YouTube's algorithms are a beast, but from what I understand, it all depends on views and how frequently you release videos. The more views you get, the more traction you get from Youtube, which gets you even more views. They also want people returning to their website, so posting frequently is a huge plus.
As far as an author on youtube, I think the success depends on your personality, what you're presenting, and how you're presenting it. For authors, I think the best content to have is practical advice. I recently went from Excel and Word as my tools of choice to using Scrivener. The more I used it, the more I wanted to do with it, so I looked up some "how-to" videos. Those videos tended to have a pretty good view count.

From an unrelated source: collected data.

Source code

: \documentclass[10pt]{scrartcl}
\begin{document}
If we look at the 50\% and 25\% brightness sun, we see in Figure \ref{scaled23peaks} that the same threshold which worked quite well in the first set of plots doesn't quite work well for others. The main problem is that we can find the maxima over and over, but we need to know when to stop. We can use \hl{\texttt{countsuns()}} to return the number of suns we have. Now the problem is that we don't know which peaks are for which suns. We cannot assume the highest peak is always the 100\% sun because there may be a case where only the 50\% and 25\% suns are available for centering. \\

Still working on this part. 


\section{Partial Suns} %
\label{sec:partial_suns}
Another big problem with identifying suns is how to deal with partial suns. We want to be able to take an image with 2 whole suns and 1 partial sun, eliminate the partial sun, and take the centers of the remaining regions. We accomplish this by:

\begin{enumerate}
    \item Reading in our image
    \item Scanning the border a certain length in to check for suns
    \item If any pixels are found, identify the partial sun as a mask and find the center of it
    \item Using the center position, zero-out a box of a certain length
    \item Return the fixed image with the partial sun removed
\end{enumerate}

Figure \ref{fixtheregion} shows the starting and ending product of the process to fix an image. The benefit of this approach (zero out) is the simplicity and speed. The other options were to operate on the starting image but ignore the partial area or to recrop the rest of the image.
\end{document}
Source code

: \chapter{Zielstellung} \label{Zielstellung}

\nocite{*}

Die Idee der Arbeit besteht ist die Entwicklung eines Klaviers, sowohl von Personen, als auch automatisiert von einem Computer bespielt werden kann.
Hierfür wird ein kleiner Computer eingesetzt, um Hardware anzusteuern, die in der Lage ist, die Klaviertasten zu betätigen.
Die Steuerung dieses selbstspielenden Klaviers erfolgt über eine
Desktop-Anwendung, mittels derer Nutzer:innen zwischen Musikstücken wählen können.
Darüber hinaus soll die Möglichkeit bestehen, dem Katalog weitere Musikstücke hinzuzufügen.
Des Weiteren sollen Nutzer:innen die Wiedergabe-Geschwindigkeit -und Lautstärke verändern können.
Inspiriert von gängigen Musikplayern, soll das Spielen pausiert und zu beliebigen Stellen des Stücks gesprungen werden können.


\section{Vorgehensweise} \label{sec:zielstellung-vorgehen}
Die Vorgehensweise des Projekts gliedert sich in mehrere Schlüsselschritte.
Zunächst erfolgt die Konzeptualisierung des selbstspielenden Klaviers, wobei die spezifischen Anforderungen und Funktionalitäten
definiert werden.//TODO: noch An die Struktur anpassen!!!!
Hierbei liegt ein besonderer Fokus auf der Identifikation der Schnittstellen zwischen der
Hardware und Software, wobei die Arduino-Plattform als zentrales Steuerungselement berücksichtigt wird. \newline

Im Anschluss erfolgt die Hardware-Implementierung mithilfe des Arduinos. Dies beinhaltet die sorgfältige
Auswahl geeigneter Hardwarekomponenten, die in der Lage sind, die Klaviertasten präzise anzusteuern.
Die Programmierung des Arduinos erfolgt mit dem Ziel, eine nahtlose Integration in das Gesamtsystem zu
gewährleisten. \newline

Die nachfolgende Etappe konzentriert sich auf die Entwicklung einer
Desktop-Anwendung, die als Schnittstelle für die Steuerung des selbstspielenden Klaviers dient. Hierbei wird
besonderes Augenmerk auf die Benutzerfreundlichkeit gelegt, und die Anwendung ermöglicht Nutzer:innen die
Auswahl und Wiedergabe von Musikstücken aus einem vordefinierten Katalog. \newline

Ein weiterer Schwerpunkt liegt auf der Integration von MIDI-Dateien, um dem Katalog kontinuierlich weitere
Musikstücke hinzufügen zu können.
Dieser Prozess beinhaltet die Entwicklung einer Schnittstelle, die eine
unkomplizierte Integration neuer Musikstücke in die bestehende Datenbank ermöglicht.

Writing advice videos do fairly well, too, but there are literally thousands of those, so you have to stand out somehow. I occasionally watch a channel called Terrible Writing Advice and they have 200,000+ subscribers and their views can get up to a million, but they present their stuff in cartoon form and obviously giving the advice in the opposite form.
So, it just depends on what you want to do with your channel. Talk about yourself and you books, don't expect a ton of views. I have a friend who was a fairly successful self-published author who was picked up by a traditional publisher who wanted her to start a youtube channel. Her other socials have thousands of followers, but her youtube videos never crack three digit views because there's no real substance to them. She talks about her books or announces if she had a giveaway, but there's nothing there to keep bringing viewers back and that won't even make a blip on Youtube's algorithms.
If you want your channel to be a viable source of advertising and income, as you said, you'll have to take a lot of time away from actually writing.